NTTが、秘密計算を活用したAI分析を低遅延で行う技術を開発した。そのカギを握るのが、IOWNのオールフォトニクス・ネットワーク(APN)だ。各データセンターの秘密計算サーバーをIOWN APNで接続することで、「AI分析を実用的な時間で行える」ようになるという。

NTTは2024年6月12日、IOWNのオール・フォトニクス・ネットワーク(APN)による秘密計算を活用したAI分析環境の実証に成功したと発表した。

秘密計算とは、文字通りデータを“秘密”にしたまま計算を行う技術。従来の計算は、元データを暗号化して保管した後、元データに戻して計算を行う。この場合、情報漏洩や不正利用などのリスクが高くなる。

秘密計算の概要

秘密計算の概要

秘密計算はデータを復号することなく暗号化した状態のまま計算を行うため、「データ保有者は安心してデータを提供でき、データ利用者は多くのデータを活用して価値創造できるようになる」とNTT社会情報研究所 社会情報流通研究プロジェクト 主幹研究員の森田哲之氏は説明した。
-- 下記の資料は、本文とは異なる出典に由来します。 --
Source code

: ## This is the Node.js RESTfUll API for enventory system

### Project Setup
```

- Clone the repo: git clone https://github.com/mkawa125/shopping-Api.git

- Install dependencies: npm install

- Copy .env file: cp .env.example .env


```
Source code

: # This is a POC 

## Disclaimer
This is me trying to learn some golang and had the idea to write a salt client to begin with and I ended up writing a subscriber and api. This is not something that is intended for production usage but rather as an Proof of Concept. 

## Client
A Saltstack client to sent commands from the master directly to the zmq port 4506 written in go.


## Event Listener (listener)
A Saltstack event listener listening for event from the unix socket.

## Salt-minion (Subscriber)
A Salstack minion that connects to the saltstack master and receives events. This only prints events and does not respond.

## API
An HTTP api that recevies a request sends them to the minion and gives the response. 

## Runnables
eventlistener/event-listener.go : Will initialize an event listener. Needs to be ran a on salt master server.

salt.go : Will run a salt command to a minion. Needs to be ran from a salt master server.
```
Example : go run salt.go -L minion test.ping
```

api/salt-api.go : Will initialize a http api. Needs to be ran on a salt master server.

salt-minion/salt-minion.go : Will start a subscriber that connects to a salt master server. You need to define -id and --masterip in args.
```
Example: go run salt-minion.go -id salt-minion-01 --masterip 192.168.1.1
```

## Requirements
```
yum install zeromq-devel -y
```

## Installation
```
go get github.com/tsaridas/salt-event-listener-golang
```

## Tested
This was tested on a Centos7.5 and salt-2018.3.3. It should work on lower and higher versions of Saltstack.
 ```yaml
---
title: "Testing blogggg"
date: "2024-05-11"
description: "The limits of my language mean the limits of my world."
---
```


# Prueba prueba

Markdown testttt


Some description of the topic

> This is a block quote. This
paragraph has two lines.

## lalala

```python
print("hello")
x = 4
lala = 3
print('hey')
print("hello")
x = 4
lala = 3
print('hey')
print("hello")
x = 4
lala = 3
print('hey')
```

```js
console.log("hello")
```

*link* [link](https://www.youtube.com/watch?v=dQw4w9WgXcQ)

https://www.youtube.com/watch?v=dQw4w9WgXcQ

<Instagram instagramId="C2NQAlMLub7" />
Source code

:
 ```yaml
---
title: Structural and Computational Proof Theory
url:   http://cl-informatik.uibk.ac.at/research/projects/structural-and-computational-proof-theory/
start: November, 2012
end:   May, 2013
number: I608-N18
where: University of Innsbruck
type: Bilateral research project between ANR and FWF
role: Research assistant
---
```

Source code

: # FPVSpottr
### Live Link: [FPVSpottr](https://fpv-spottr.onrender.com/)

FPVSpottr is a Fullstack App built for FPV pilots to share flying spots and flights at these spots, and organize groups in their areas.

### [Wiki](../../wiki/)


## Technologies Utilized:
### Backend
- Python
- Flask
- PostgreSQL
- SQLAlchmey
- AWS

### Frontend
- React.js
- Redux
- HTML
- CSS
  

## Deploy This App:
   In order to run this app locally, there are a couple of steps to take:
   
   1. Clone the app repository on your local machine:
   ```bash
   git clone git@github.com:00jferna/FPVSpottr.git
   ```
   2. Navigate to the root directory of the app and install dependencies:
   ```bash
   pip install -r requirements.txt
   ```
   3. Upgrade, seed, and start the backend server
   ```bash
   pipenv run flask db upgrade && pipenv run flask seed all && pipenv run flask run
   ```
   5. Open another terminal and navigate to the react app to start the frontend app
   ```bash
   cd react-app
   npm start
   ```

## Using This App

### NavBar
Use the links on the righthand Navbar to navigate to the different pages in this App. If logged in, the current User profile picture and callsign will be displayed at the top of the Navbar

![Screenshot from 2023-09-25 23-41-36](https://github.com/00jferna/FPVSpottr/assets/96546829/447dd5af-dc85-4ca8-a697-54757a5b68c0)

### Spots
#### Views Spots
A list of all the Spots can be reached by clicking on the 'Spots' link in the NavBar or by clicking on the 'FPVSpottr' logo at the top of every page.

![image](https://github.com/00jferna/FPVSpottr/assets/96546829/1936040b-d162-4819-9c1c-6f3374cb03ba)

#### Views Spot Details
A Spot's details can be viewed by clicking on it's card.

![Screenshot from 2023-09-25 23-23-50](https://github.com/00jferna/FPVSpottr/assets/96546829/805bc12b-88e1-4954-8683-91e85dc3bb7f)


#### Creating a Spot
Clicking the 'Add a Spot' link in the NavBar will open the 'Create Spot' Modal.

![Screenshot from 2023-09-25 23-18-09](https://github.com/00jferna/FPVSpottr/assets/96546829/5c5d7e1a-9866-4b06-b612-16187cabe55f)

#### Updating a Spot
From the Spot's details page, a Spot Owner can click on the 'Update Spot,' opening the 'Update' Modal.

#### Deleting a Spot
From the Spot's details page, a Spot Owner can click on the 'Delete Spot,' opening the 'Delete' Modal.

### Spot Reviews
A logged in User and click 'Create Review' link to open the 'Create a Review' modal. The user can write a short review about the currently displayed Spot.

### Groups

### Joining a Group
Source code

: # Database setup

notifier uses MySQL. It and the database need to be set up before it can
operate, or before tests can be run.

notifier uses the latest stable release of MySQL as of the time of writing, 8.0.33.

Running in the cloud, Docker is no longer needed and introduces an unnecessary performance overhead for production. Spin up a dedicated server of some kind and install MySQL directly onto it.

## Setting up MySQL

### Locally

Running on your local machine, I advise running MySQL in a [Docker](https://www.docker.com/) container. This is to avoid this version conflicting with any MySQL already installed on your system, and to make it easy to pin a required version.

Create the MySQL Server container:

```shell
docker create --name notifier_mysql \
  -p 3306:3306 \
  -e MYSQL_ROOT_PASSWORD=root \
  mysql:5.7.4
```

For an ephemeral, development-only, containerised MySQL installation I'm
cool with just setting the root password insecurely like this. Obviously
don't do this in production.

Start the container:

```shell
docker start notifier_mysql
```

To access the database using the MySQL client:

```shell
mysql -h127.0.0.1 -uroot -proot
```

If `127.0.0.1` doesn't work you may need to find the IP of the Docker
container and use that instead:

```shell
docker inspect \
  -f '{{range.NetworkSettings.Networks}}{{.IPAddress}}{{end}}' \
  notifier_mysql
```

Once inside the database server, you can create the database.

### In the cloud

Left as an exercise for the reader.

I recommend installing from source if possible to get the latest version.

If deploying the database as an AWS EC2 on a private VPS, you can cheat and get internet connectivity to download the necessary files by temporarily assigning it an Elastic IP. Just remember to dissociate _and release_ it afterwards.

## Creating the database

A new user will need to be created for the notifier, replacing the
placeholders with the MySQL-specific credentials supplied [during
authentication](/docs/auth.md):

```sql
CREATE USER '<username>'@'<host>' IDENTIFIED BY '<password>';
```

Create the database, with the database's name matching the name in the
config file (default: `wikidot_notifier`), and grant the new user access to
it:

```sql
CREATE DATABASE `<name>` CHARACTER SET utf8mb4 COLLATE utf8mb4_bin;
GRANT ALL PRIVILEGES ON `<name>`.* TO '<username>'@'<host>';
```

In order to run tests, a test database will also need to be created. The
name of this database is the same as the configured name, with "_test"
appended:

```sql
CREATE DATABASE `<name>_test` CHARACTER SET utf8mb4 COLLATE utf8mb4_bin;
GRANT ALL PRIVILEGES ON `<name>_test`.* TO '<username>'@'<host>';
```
暗号化したまま加算・乗算ができる「準同型暗号」など、秘密計算には様々な構成方法があるが、最も高速に動作するのが「秘密分散」と呼ばれる手法だ。

秘密分散では、データを複数の暗号文に分割して複数サーバーに保存。各サーバーは、分割されたデータを受け渡しながら計算を行う。

秘密分散の概要

秘密分散の概要

各サーバーが協調し合うため高速化を実現できるが、データ処理における遅延の影響を大きく受ける。このため、「複数の秘密分散サーバーを1つのデータセンターで運用することが一般的だった」(森田氏)という。